Uxbridge High Street railway station in Uxbridge, England, was on what is now Oxford Road near its junction with Sanderson Road. It was the southern terminus and only station on the Great Western Railway (GWR) branch line from the GWR/GCR joint line, which is now the Chiltern Main Line.

History

The station opened on 1 May 1907, with the intention that the branch was to be extended across the town to a point just south of Uxbridge Vine Street railway station, the terminus of the GWR branch from West Drayton. Some land was purchased and the lines extended over High Street on a bridge, but the proposal was abandoned in 1914.

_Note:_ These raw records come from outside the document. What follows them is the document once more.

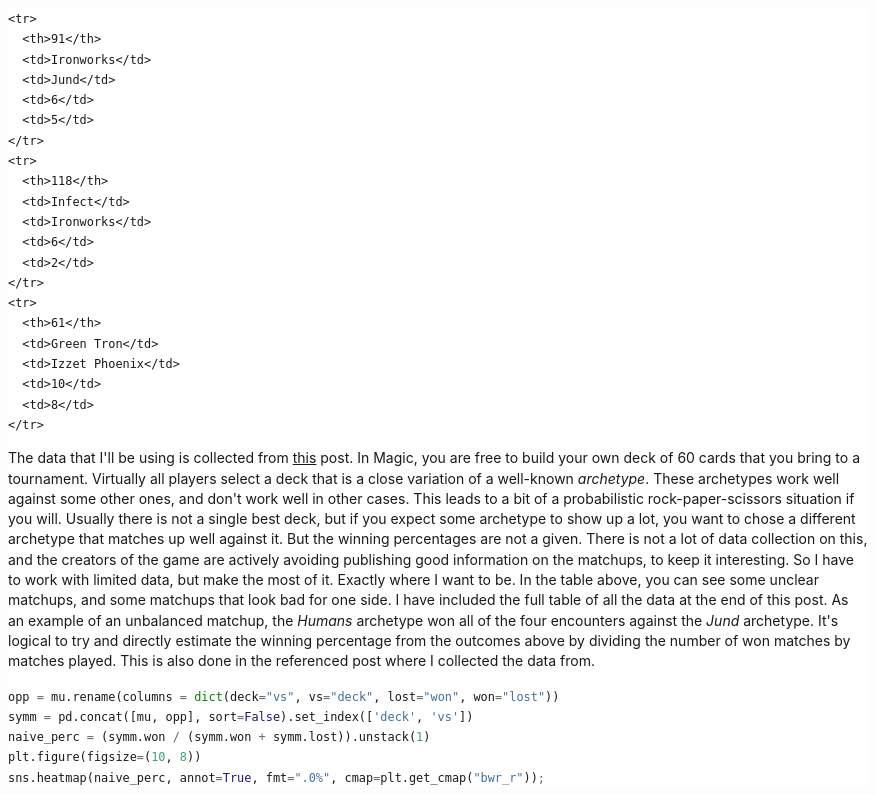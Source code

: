     <tr>
      <th>91</th>
      <td>Ironworks</td>
      <td>Jund</td>
      <td>6</td>
      <td>5</td>
    </tr>
    <tr>
      <th>118</th>
      <td>Infect</td>
      <td>Ironworks</td>
      <td>6</td>
      <td>2</td>
    </tr>
    <tr>
      <th>61</th>
      <td>Green Tron</td>
      <td>Izzet Phoenix</td>
      <td>10</td>
      <td>8</td>
    </tr>
  </tbody>
</table>
</div>



The data that I'll be using is collected from [this](https://www.channelfireball.com/articles/the-ghosts-of-portland-massive-modern-matchup-analysis/) post. In Magic, you are free to build your own deck of 60 cards that you bring to a tournament. Virtually all players select a deck that is a close variation of a well-known _archetype_. These archetypes work well against some other ones, and don't work well in other cases. This leads to a bit of a probabilistic rock-paper-scissors situation if you will. Usually there is not a single best deck, but if you expect some archetype to show up a lot, you want to chose a different archetype that matches up well against it. But the winning percentages are not a given. There is not a lot of data collection on this, and the creators of the game are actively avoiding publishing good information on the matchups, to keep it interesting. So I have to work with limited data, but make the most of it. Exactly where I want to be. In the table above, you can see some unclear matchups, and some matchups that look bad for one side. I have included the full table of all the data at the end of this post. As an example of an unbalanced matchup, the _Humans_ archetype won all of the four encounters against the _Jund_ archetype. It's logical to try and directly estimate the winning percentage from the outcomes above by dividing the number of won matches by matches played. This is also done in the referenced post where I collected the data from.  


```python
opp = mu.rename(columns = dict(deck="vs", vs="deck", lost="won", won="lost"))
symm = pd.concat([mu, opp], sort=False).set_index(['deck', 'vs'])
naive_perc = (symm.won / (symm.won + symm.lost)).unstack(1)
plt.figure(figsize=(10, 8))
sns.heatmap(naive_perc, annot=True, fmt=".0%", cmap=plt.get_cmap("bwr_r"));
```


    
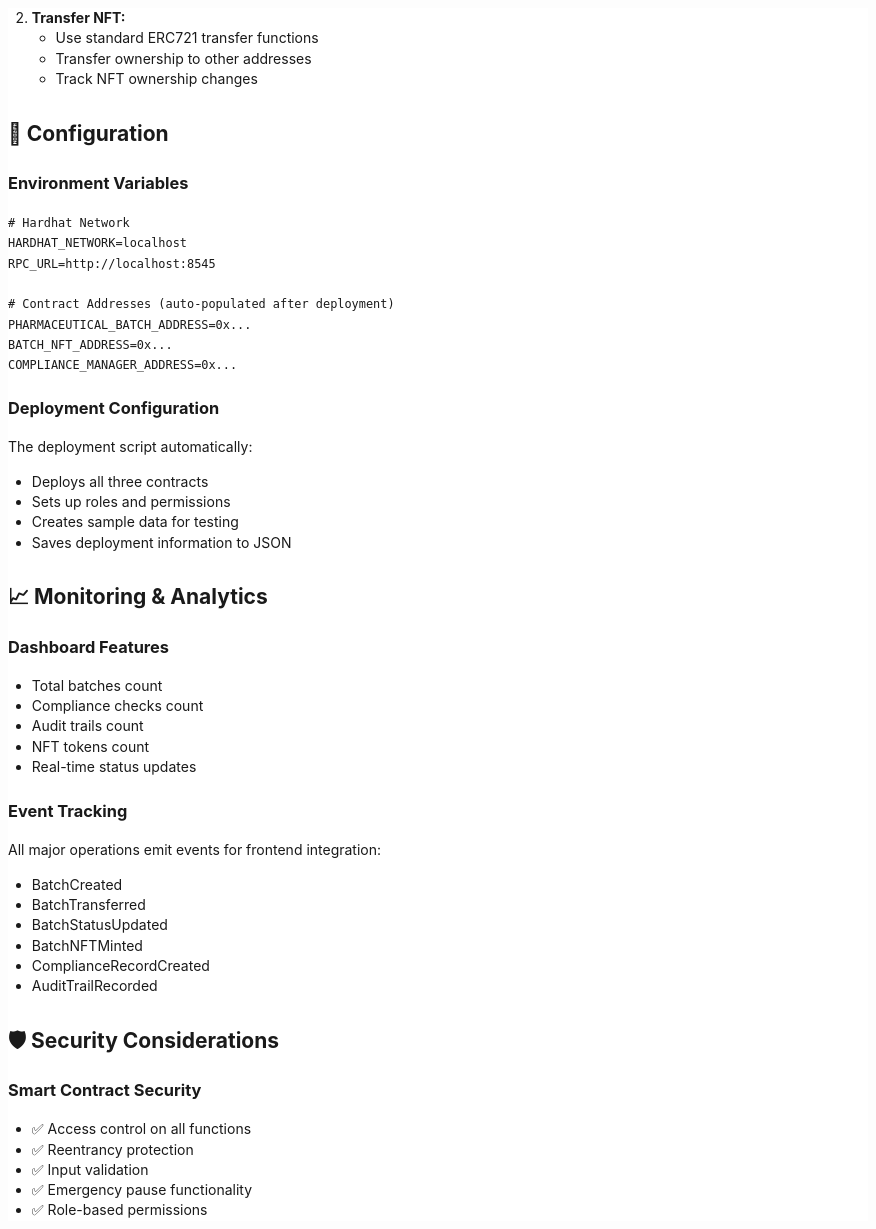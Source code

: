 2. **Transfer NFT:**
   - Use standard ERC721 transfer functions
   - Transfer ownership to other addresses
   - Track NFT ownership changes

## 🔧 Configuration

### Environment Variables
```env
# Hardhat Network
HARDHAT_NETWORK=localhost
RPC_URL=http://localhost:8545

# Contract Addresses (auto-populated after deployment)
PHARMACEUTICAL_BATCH_ADDRESS=0x...
BATCH_NFT_ADDRESS=0x...
COMPLIANCE_MANAGER_ADDRESS=0x...
```

### Deployment Configuration
The deployment script automatically:
- Deploys all three contracts
- Sets up roles and permissions
- Creates sample data for testing
- Saves deployment information to JSON

## 📈 Monitoring & Analytics

### Dashboard Features
- Total batches count
- Compliance checks count
- Audit trails count
- NFT tokens count
- Real-time status updates

### Event Tracking
All major operations emit events for frontend integration:
- BatchCreated
- BatchTransferred
- BatchStatusUpdated
- BatchNFTMinted
- ComplianceRecordCreated
- AuditTrailRecorded

## 🛡️ Security Considerations

### Smart Contract Security
- ✅ Access control on all functions
- ✅ Reentrancy protection
- ✅ Input validation
- ✅ Emergency pause functionality
- ✅ Role-based permissions
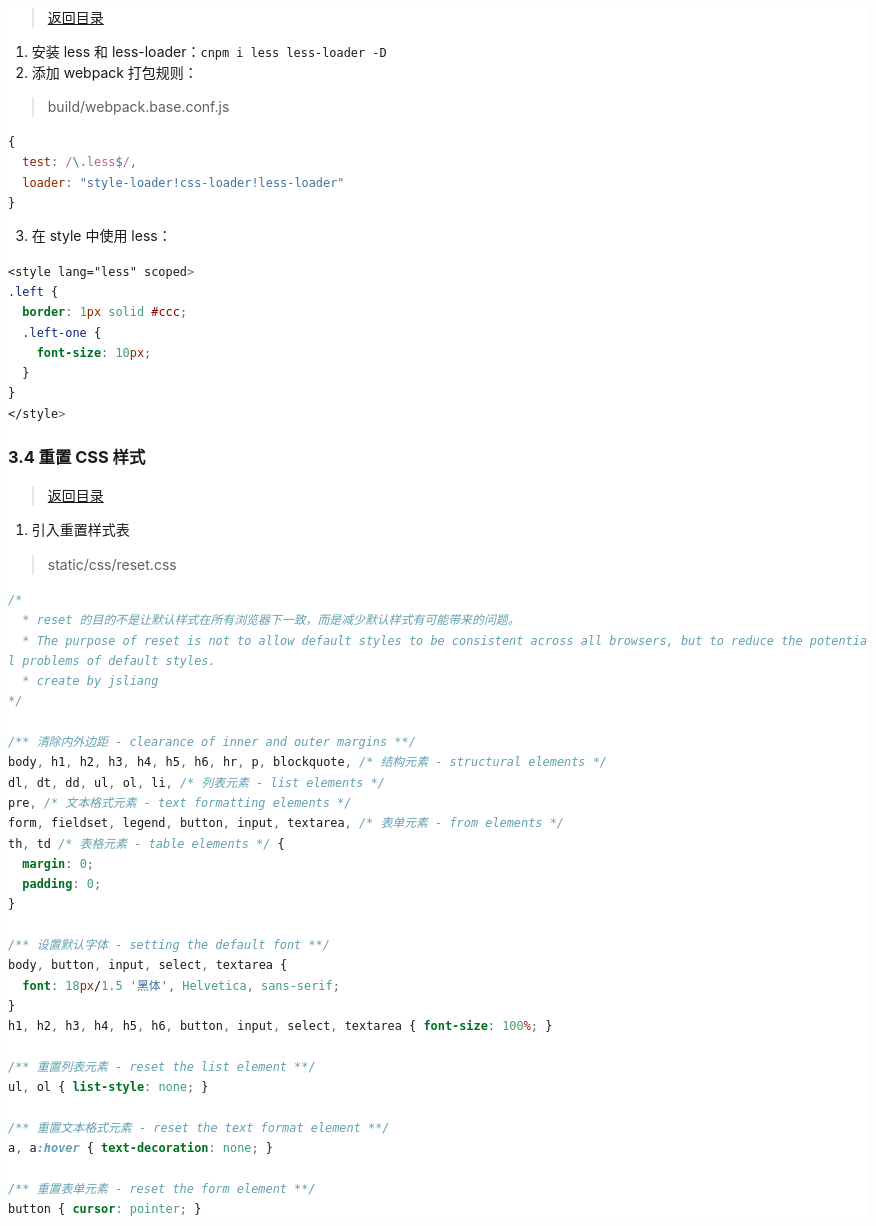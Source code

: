 > [返回目录](#chapter-one)

1. 安装 less 和 less-loader：`cnpm i less less-loader -D`
2. 添加 webpack 打包规则：

> build/webpack.base.conf.js

```js
{
  test: /\.less$/,
  loader: "style-loader!css-loader!less-loader"
}
```

3. 在 style 中使用 less：

```css
<style lang="less" scoped>
.left {
  border: 1px solid #ccc;
  .left-one {
    font-size: 10px;
  }
}
</style>
```

### <a name="chapter-three-four" id="chapter-three-four">3.4 重置 CSS 样式</a>

> [返回目录](#chapter-one)

1. 引入重置样式表

> static/css/reset.css

```css
/* 
  * reset 的目的不是让默认样式在所有浏览器下一致，而是减少默认样式有可能带来的问题。
  * The purpose of reset is not to allow default styles to be consistent across all browsers, but to reduce the potential problems of default styles.
  * create by jsliang
*/

/** 清除内外边距 - clearance of inner and outer margins **/
body, h1, h2, h3, h4, h5, h6, hr, p, blockquote, /* 结构元素 - structural elements */
dl, dt, dd, ul, ol, li, /* 列表元素 - list elements */
pre, /* 文本格式元素 - text formatting elements */
form, fieldset, legend, button, input, textarea, /* 表单元素 - from elements */
th, td /* 表格元素 - table elements */ {
  margin: 0;
  padding: 0;
}

/** 设置默认字体 - setting the default font **/
body, button, input, select, textarea {
  font: 18px/1.5 '黑体', Helvetica, sans-serif;
}
h1, h2, h3, h4, h5, h6, button, input, select, textarea { font-size: 100%; }

/** 重置列表元素 - reset the list element **/
ul, ol { list-style: none; }

/** 重置文本格式元素 - reset the text format element **/
a, a:hover { text-decoration: none; }

/** 重置表单元素 - reset the form element **/
button { cursor: pointer; }
```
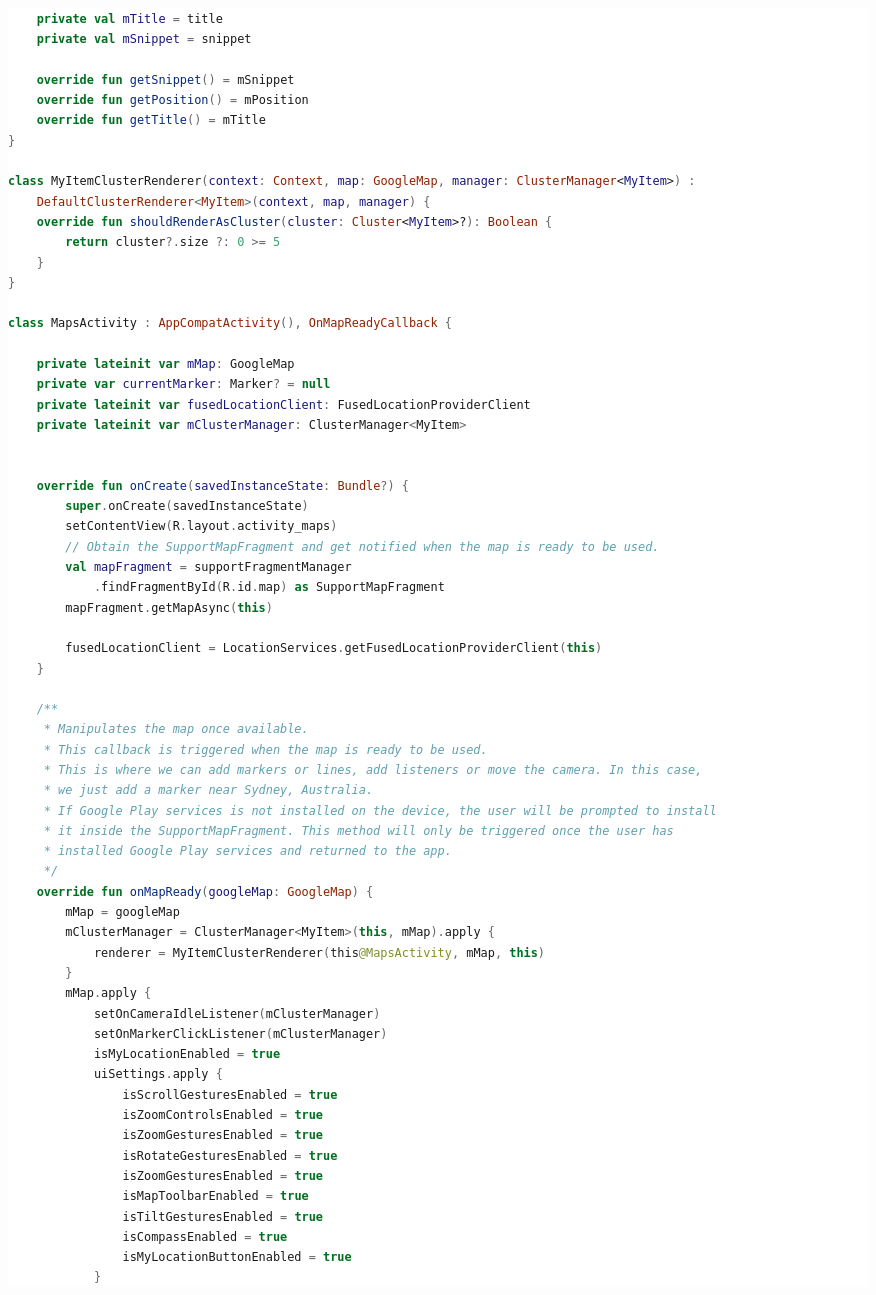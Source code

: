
 ```kotlin
    private val mTitle = title
    private val mSnippet = snippet

    override fun getSnippet() = mSnippet
    override fun getPosition() = mPosition
    override fun getTitle() = mTitle
}

class MyItemClusterRenderer(context: Context, map: GoogleMap, manager: ClusterManager<MyItem>) :
    DefaultClusterRenderer<MyItem>(context, map, manager) {
    override fun shouldRenderAsCluster(cluster: Cluster<MyItem>?): Boolean {
        return cluster?.size ?: 0 >= 5
    }
}

class MapsActivity : AppCompatActivity(), OnMapReadyCallback {

    private lateinit var mMap: GoogleMap
    private var currentMarker: Marker? = null
    private lateinit var fusedLocationClient: FusedLocationProviderClient
    private lateinit var mClusterManager: ClusterManager<MyItem>


    override fun onCreate(savedInstanceState: Bundle?) {
        super.onCreate(savedInstanceState)
        setContentView(R.layout.activity_maps)
        // Obtain the SupportMapFragment and get notified when the map is ready to be used.
        val mapFragment = supportFragmentManager
            .findFragmentById(R.id.map) as SupportMapFragment
        mapFragment.getMapAsync(this)

        fusedLocationClient = LocationServices.getFusedLocationProviderClient(this)
    }

    /**
     * Manipulates the map once available.
     * This callback is triggered when the map is ready to be used.
     * This is where we can add markers or lines, add listeners or move the camera. In this case,
     * we just add a marker near Sydney, Australia.
     * If Google Play services is not installed on the device, the user will be prompted to install
     * it inside the SupportMapFragment. This method will only be triggered once the user has
     * installed Google Play services and returned to the app.
     */
    override fun onMapReady(googleMap: GoogleMap) {
        mMap = googleMap
        mClusterManager = ClusterManager<MyItem>(this, mMap).apply {
            renderer = MyItemClusterRenderer(this@MapsActivity, mMap, this)
        }
        mMap.apply {
            setOnCameraIdleListener(mClusterManager)
            setOnMarkerClickListener(mClusterManager)
            isMyLocationEnabled = true
            uiSettings.apply {
                isScrollGesturesEnabled = true
                isZoomControlsEnabled = true
                isZoomGesturesEnabled = true
                isRotateGesturesEnabled = true
                isZoomGesturesEnabled = true
                isMapToolbarEnabled = true
                isTiltGesturesEnabled = true
                isCompassEnabled = true
                isMyLocationButtonEnabled = true
            }
```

Services were suspended between January 1917 and May 1920.

The branch ran along the west side of Shire Ditch and Frays River and through the centre of the present Denham Country Park. A triangular junction with the main line at the north end connected west towards Denham and east towards West Ruislip. The three junctions were named Denham South, Denham West and Denham East. The curve between the South and East Junctions was little used, and closed during World War I.

The locations of the curves joining the main line can be seen in the landscape today, forming the northern perimeters of the park's northern lake and woodland adjacent to Uxbridge Golf Course.

The station closed to passengers on 25 September 1939, goods services continued until the station closed completely on 24 February 1964.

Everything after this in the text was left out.